The harsh legislation began after a group calling themselves the Sons of Liberty deposited nearly 350 crates of tea into Boston Harbor to protest the Tea Act. The legislation closed the port of Boston, appointed a new military government under Gen. Thomas Gage, and rendered British soldiers immune from prosecution for criminal violations.

In keeping with the Boston Port Act, the British Navy plans to establish a blockade of Massachusetts Bay until the town’s unruly residents agree to pay for the tea that was dumped into Boston Harbor in protest. The Massachusetts Government Act has likewise established martial law and curbed the rights of rebellious colonists to gather into groups.

The so-called Administration of Justice Act, passed on May 20, was the final blow in a succession of punishments meted out to the province of Massachusetts, which has been the focal point of American hostility toward the mother country. It renewed the ability British troops exercised under the expired Quartering Act to take residence in unoccupied buildings at the will of the colonial governor.

Parliament continues debate on the Quebec Act, which would allow the French of that region to be governed by the Roman Catholic church and extend its territory into colonial western claims. Under this act, colonists in Boston and the Massachusetts Bay area would not be permitted to govern themselves, and would be cut off from their own independent trade by the British Navy, forcing them to rely on surrounding colonies for food and supplies.

The Quebec Act would punish the citizens of Massachusetts by allowing the French of Quebec to be subject to their own civil laws while Massachusetts would remain under the firm grip of the British Parliament.

Meanwhile, Boston merchants will soon be unable to trade goods because the British will occupy the harbor. Parliament still expects the East India Company to be repaid in full.

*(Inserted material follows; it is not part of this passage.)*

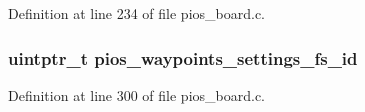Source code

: Definition at line 234 of file pios\-\_\-board.\-c.

\hypertarget{group___open_pilot_core_ga4b04979e5fb31eaa66088178605835cd}{
\subsubsection[{pios\-\_\-waypoints\-\_\-settings\-\_\-fs\-\_\-id}]{\setlength{\rightskip}{0pt plus 5cm}uintptr\-\_\-t pios\-\_\-waypoints\-\_\-settings\-\_\-fs\-\_\-id}}\label{group___open_pilot_core_ga4b04979e5fb31eaa66088178605835cd}


Definition at line 300 of file pios\-\_\-board.\-c.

A small minority in Parliament, led by Edmund Burke, has begun to speak out against Parliament’s treatment of the colonies. In a recent speech, Burke claimed that  these Coercive Acts would make British rule intolerable to the American colonies, and might lead to future military conflict and war.

Burke warned that colonists outside of Massachusetts might sympathize with their plight and would likewise fear that Britain would soon intend to meddle in their affairs in a similar manner. Burke offered an impassioned speech in Parliament in favor of a motion to repeal the Tea Tax outright, but the motion was easily defeated in spite of Burke’s protests.

It has been suggested in a variety of writings that an inter-colonial conference of some kind be convened to discuss the implications of Parliament’s actions for all of the American colonies. One may take place as early as this autumn, though some colonies as yet remain mostly uninterested.